===== DATASET

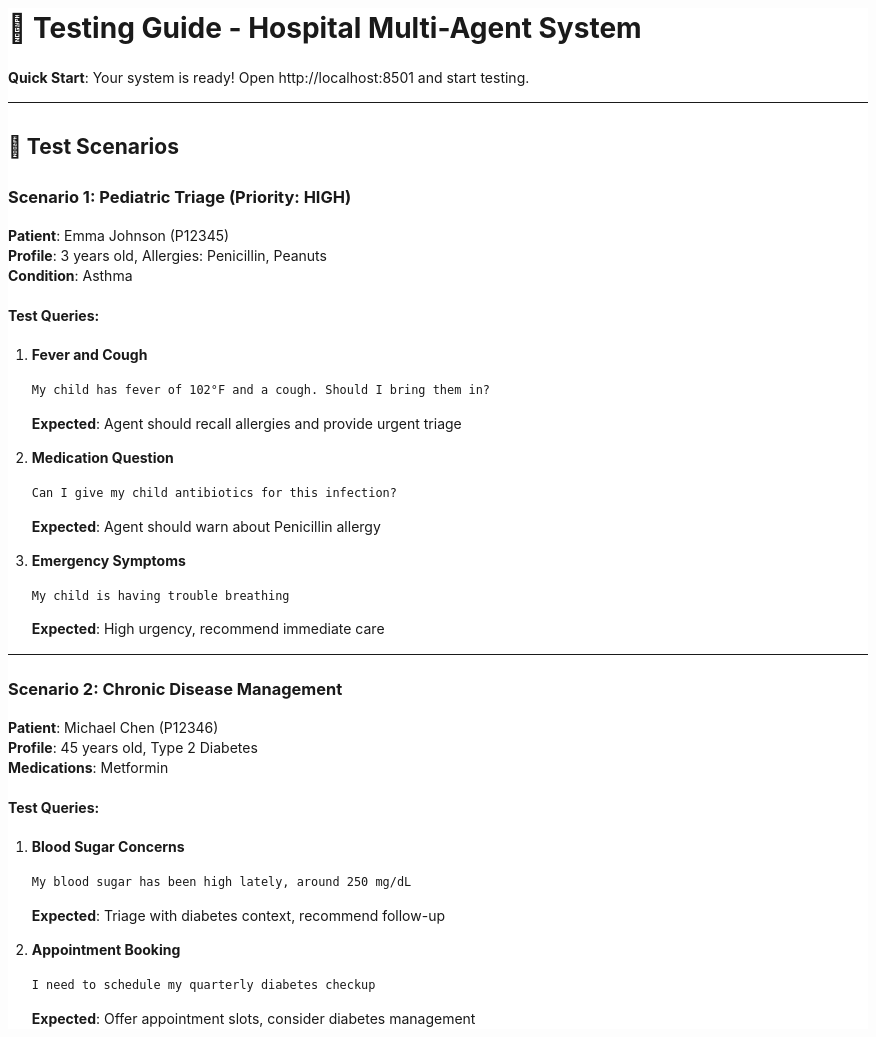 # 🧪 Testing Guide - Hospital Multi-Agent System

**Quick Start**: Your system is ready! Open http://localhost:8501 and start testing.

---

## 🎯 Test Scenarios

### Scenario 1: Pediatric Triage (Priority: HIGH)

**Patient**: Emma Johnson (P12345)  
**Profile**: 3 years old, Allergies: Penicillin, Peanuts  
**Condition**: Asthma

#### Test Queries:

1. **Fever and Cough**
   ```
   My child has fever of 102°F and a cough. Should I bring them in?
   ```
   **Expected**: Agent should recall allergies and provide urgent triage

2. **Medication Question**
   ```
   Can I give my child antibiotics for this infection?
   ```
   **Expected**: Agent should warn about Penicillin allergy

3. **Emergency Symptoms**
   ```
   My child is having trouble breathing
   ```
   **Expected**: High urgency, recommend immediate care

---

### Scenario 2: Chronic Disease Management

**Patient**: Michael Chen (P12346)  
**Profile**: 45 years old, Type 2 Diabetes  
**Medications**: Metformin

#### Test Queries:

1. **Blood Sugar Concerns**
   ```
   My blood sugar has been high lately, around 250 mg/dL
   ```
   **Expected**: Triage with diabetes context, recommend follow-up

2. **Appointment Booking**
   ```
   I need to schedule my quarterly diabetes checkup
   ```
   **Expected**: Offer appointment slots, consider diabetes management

==========
===== DATASET

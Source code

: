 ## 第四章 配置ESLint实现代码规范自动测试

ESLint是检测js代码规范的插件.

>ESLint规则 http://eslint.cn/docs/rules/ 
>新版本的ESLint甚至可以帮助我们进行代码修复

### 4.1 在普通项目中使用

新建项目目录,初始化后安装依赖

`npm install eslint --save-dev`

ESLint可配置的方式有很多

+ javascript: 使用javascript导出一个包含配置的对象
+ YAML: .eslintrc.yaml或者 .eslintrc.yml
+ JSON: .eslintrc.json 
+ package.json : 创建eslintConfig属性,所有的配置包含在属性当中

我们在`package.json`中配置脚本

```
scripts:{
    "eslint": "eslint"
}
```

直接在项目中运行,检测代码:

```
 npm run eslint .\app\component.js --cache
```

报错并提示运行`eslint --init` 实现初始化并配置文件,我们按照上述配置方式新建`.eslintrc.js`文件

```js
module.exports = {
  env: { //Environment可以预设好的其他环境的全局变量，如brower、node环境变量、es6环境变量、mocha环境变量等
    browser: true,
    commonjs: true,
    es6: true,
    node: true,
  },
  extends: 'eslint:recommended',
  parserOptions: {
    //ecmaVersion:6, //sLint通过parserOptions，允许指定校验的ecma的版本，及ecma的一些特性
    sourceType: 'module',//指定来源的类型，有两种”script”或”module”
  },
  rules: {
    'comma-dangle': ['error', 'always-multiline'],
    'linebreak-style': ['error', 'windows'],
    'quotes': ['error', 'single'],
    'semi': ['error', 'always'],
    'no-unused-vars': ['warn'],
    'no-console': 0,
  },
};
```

==========
===== DATASET

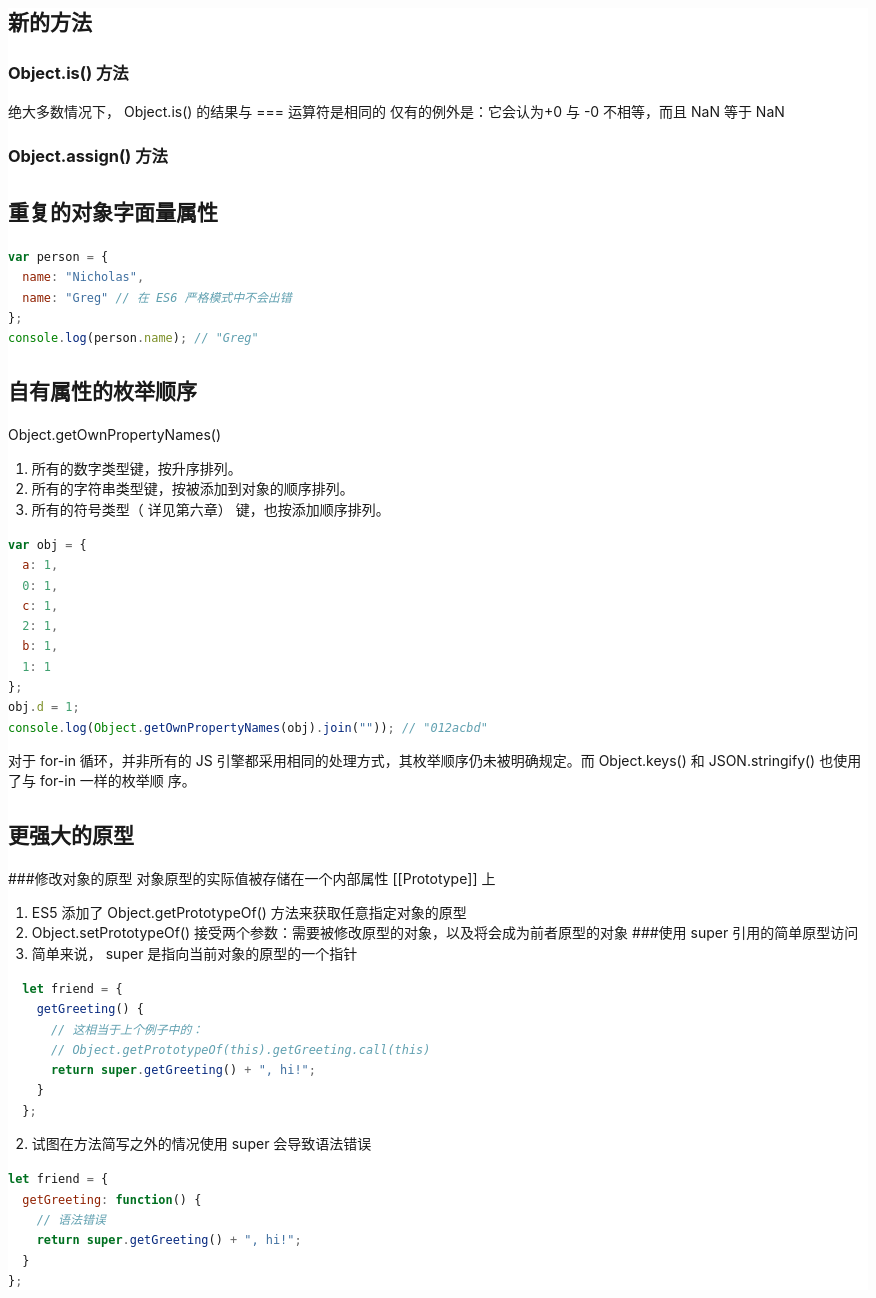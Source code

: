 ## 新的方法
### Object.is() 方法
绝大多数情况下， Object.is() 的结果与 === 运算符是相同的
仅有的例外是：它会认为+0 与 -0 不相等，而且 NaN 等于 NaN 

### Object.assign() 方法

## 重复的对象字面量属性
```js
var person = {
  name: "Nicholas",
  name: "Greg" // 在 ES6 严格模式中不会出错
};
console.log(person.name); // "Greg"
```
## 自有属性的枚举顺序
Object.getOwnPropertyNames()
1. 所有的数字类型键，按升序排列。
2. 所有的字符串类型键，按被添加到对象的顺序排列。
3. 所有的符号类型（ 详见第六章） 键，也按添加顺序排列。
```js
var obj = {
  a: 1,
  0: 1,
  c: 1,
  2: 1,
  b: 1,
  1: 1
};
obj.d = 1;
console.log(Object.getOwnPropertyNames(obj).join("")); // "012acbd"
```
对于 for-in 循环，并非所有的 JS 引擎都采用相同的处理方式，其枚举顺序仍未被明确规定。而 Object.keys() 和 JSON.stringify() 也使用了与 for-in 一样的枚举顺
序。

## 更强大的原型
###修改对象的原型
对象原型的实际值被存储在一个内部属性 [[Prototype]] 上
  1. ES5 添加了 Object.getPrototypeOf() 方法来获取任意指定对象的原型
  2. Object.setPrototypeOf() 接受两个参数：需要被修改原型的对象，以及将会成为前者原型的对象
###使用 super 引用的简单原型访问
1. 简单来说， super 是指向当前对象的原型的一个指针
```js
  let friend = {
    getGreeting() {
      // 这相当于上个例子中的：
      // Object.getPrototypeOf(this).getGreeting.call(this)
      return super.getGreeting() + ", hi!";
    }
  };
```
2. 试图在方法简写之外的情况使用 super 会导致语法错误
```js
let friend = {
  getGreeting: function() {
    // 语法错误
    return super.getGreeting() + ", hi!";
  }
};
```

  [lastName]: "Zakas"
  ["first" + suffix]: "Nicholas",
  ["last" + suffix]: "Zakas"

==========

→ **WORK TASK**
Work through the data line by line and state how many lines have the string "Patient"; add nothing else.

→ **RESPONSE TO THE EXERCISE**
2